Industry executives think the effort is unlikely to gain any traction, even if Rockefeller forces a vote on the issue.
"There's no way that's going anywhere," one broadcast industry lobbyist said.
After a series of hearings, Stevens has decided to let the issue sit for a while until after an industry-wide PR effort aimed at educating consumers about their options to block programming has had time to work.
Legislation increasing the fines for indecent speech broadcast over-the-air has been languishing in the Senate. The House already approved its version of the legislation that would raise the fine from $32,500 to $500,000 for a company and from $11,000 to $500,000 for an individual entertainer. The bill also removes an FCC provision that gave individuals a warning before issuing a fine.

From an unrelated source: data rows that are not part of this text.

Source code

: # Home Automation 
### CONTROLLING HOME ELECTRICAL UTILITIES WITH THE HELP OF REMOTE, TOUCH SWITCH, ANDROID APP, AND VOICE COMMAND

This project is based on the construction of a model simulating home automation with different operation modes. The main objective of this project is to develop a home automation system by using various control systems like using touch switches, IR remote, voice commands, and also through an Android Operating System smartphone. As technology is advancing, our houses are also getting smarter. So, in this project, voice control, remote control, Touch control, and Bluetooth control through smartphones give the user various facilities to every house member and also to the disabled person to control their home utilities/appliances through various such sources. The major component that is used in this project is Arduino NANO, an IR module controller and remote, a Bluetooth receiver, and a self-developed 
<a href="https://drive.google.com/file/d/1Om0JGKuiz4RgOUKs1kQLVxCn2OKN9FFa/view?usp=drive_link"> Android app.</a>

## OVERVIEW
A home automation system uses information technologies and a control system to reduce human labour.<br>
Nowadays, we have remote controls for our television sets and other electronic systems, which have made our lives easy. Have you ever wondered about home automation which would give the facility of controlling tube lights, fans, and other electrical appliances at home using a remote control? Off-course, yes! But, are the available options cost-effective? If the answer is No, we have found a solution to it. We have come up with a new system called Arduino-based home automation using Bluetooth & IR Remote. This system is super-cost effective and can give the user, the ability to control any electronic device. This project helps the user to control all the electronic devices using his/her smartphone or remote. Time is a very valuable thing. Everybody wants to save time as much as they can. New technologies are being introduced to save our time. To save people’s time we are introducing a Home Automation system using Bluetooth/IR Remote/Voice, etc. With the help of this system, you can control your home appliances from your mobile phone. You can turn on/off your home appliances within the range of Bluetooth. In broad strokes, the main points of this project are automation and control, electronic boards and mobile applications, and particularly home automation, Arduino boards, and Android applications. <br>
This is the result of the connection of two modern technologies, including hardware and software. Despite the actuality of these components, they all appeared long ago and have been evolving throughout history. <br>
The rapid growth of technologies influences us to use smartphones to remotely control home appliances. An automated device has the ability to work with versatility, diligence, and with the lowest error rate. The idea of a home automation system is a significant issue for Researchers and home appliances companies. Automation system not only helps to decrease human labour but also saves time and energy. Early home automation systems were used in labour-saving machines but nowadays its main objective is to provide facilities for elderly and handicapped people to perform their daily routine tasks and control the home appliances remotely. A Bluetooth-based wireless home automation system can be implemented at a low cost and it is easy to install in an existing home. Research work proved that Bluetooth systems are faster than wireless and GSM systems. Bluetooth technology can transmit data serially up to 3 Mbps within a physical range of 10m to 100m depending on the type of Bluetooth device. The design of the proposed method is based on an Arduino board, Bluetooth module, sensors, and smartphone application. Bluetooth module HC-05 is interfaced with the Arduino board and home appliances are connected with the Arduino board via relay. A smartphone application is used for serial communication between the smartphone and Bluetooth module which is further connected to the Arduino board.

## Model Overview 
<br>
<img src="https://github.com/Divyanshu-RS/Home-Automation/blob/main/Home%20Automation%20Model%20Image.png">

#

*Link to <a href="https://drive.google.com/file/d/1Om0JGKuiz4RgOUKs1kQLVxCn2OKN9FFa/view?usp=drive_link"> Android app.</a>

As defined by the FCC and the courts, material is indecent if it "in context, depicts or describes sexual or excretory activities or organs in a patently offensive manner as measured by contemporary community standards for the broadcast medium."
While obscene speech has no constitutional protection, indecent speech does. It can be aired between 10 p.m.-6 a.m. -- when few children are in the audience.
The FCC is expected to announce soon its decision to stick by its ruling to slap CBS with a $550,000 fine for the Janet Jackson "wardrobe malfunction" during the 2004 Super Bowl halftime show.
CBS had appealed the FCC's fine against 20 of its stations for Jackson's brief breast exposure during the Super Bowl halftime show two years ago, but the agency is expected to affirm the decision.
The agency also could propose new sanctions against Fox, NBC and CBS TV stations or affiliates for violating decency standards, sources said, with one of the decisions possibly involving an appearance by Nicole Richie on the 2003 Billboard Music Awards on Fox.
Reuters/Hollywood Reporter
Is Rockefeller, that hypocrite, going to return all that Time-Warner PAC money he's received, since T-M's one of the biggest purveyors of sleaze on TV.
Put a treason rider on it, Rocky knows treason/sedition well.
I could think of ten other and more important thing that they could be doing with their time....
Who exactly is he pandering to?
Watch for "and right-wing talk radio" being added in the dead of night....
The Hillary Vote....
You know, the one that thinks that they know better what's good for you and your children.
This bill is pointless. The cable companies will just ramp up going all-digital with session-based encryption and get out from under the FCC entirely.
This is simply a camel's-nose-under-the-tent for later censoring the Web and all email.
The left has been trying to get violent movies banned for a long time. They don't like violent hero movies.